Das Gesetz wandelt die Grundsicherung für Arbeitssuchende in ein Bürgergeld um. Der so genannte Vermittlungsvorrang wird abgeschafft. Ziel ist eine möglichst langfristige Eingliederung in den Arbeitsmarkt und nicht mehr die schnellstmögliche Vermittlung in eine Arbeitsstelle.
Die Reform gestaltet die Berechnung der Regelbedarfe neu - sie werden künftig nicht mehr rückwirkend, sondern vorausschauend an die Teuerungsraten angepasst. Die Regelbedarfe für das kommende Jahr sind bereits entsprechend berechnet.
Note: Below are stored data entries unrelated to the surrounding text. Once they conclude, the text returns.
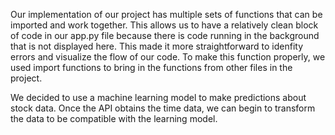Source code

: 



Our implementation of our project has multiple sets of functions that can be imported and work together. This allows us to have a relatively clean block of code in our app.py file because there is code running in the background that is not displayed here. This made it more straightforward to idenfity errors and visualize the flow of our code. To make this function properly, we used import functions to bring in the functions from other files in the project.

<!-- description of API/data -->


<!-- description of learning model -->
We decided to use a machine learning model to make predictions about stock data. Once the API obtains the time data, we can begin to transform the data to be compatible with the learning model.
Ab 01.01.2023 wird etwa ein alleinstehender Erwachsener 502 Euro erhalten - 53 Euro mehr als bisher.
Damit die Leistungsberechtigten sich auf die Arbeitsuche konzentrieren können, enthält das Gesetz eine sogenannte Karenzzeit zu Beginn des Bürgergeldbezuges, die ein Jahr umfasst. Ursprünglich waren zwei Jahre geplant. Die Kosten für die Unterkunft werden in dieser Zeit in tatsächlicher Höhe anerkannt und übernommen, die Heizkosten in angemessener Höhe. Vermögen wird nicht berücksichtigt, sofern es nicht erheblich ist.
Bezüglich der Schonvermögen enthält das Vermittlungsergebnis ebenfalls eine Reduzierung: Vermögen ist danach erheblich, wenn es in der Summe 40.000 Euro für die leistungsberechtigte Person und 15.000 Euro für jede weitere mit dieser in Bedarfsgemeinschaft lebende Person überschreitet. Der erste Bundestagsbeschluss hatte Grenzen von 60.000 Euro bzw. 30.000 Euro vorgesehen.
Die bisherige Eingliederungsvereinbarung wird im Bürgergeld-Gesetz durch einen Kooperationsplan abgelöst, den Leistungsberechtigte und Integrationsfachkräfte gemeinsam erarbeiten.
Gänzlich entfallen wird nach dem Vermittlungsergebnis die vom Bundestag ursprünglich beschlossene Vertrauenszeit, in der auch bei Pflichtverletzungen keine Sanktionen verhängt worden wären. Pflichtverletzungen können also weiter von Anfang an sanktioniert werden.
Außerdem sieht das Gesetz höhere Freibeträge für Nebenjobs für Schüler*innen, Studierende und Auszubildende vor.
Das Bürgergeld wird zu wesentlichen Teilen am 01.01.2023 in Kraft treten.
Quelle: Bundesrat KOMPAKT vom 25.11.2022 (TOP 41)
Harald Thomé fasst in seinem Newsletter die Eckpunkte des Bürgergeld-Gesetzes zusammen und kritisiert u.a. die nach wie vor zu geringen Regelleistungen, die weiterhin entstehende Wohnkostenlücke und das fehlende Aufrechnungsmoratorium (Aufrechnung von behördlichen Ansprüchen bis unter das Existenzminimum).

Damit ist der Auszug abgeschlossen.